My goal for 2009 is simple, but not easily done. I want to find ME.


I have some, let's call them milestones, that I want to try and realize this year. Things that will help me fulfill my goal.


1. Regain control of my body


2. Replenish my spirit


3. Relish in my family


4. Rekindle my passions


5. Reevaluate my friendships

Taking charge of these 5 things, I hope, make me a better ME; therefore making the world around me a better place to be, and a better place for others to be as well.
These are pretty broad objectives, and leave LOTS of gray space, but I'm hoping that gray space is where I'll find myself.

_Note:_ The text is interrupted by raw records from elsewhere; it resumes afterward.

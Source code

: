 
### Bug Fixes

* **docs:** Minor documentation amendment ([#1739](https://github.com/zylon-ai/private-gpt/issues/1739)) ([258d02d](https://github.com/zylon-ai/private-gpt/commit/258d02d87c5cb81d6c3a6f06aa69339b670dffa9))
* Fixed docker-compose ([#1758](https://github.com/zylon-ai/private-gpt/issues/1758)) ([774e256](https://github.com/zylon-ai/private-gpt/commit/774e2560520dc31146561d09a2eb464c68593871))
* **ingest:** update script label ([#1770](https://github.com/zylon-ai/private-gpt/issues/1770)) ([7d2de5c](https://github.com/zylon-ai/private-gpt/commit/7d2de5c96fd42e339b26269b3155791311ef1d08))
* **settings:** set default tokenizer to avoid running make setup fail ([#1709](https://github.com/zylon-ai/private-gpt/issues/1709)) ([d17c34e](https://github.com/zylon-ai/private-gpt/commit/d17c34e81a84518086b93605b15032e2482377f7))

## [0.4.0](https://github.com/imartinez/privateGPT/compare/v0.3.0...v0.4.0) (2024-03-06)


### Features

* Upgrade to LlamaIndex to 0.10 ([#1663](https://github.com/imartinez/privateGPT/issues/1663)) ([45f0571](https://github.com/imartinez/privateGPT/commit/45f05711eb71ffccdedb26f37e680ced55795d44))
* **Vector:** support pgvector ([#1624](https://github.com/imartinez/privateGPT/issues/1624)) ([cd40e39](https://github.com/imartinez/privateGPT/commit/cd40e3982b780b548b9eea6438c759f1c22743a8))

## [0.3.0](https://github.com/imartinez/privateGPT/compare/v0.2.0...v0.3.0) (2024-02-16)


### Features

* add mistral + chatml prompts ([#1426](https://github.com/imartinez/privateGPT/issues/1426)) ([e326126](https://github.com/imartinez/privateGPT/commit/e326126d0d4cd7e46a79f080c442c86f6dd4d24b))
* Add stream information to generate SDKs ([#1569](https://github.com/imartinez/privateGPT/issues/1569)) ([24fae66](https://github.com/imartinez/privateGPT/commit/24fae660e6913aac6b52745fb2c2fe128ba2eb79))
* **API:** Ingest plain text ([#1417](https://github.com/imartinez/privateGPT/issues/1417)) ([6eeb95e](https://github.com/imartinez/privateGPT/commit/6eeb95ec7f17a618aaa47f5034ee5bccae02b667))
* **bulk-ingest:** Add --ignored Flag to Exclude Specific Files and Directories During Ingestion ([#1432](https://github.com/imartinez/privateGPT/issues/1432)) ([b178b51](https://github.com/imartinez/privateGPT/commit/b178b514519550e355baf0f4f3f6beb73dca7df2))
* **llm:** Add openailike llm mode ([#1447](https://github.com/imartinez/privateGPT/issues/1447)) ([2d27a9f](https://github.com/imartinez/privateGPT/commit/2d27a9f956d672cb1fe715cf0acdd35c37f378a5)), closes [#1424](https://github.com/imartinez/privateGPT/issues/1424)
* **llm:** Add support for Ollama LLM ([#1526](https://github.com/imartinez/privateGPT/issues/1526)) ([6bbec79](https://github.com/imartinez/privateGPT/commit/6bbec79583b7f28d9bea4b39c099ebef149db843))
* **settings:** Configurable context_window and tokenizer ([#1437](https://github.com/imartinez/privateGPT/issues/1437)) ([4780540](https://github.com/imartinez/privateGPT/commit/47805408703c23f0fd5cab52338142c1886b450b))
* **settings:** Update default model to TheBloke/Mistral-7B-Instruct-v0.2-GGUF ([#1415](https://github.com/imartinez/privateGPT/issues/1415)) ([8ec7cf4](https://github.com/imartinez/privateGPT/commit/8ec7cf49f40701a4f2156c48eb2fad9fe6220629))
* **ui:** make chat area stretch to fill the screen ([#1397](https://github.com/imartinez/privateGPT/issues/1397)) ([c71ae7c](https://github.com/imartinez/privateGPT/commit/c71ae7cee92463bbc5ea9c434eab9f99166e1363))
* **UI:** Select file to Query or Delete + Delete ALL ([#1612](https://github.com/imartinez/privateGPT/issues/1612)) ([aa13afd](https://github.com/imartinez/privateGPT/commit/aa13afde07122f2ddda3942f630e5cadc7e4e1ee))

I have to take control of my body, what goes in it, how I use it, how I feel about it, how I treat it, and how I imagine it could be. That is going to take a lot of sacrifice in MANY ways. I know of some things I have to do this year that mean I'm going to have to put myself first, do some things that will be hard in the short term, but well worth the outcome for my future. Reorganize my priorities and maybe, in the short term, it will seem like I'm letting some people down. But the long term goal is what I have to look at. This will all unfold as the year continues, and will make more sense later. For now I know that I have to get to the gym regularly. This may mean that Landon has to go to the gym child care center for a little bit a few days a week. I hate leaving him all day at school then having to take him to the gym. I'm going to try and get out of work at 3:30 at least 2 days a week (hopefully 3-4), get to the gym, workout and have him picked up by 5:30. This will be hard for me, but I have to make the sacrifice to meet the long term goal. I'm worth it.


I have to control what goes into my body. To help with this mind frame (it really is just a frame of mind) I have to rethink the way I think about my body (a machine) and the food (fuel). There has to be a disconnection between emotions and food - completely. I know this is going to take a complete reprogramming of my mind. I'm hoping to get a good head start on this now and then this summer take a big step, a hard step, a long step, in making this a reality. Keep the final goal in mind.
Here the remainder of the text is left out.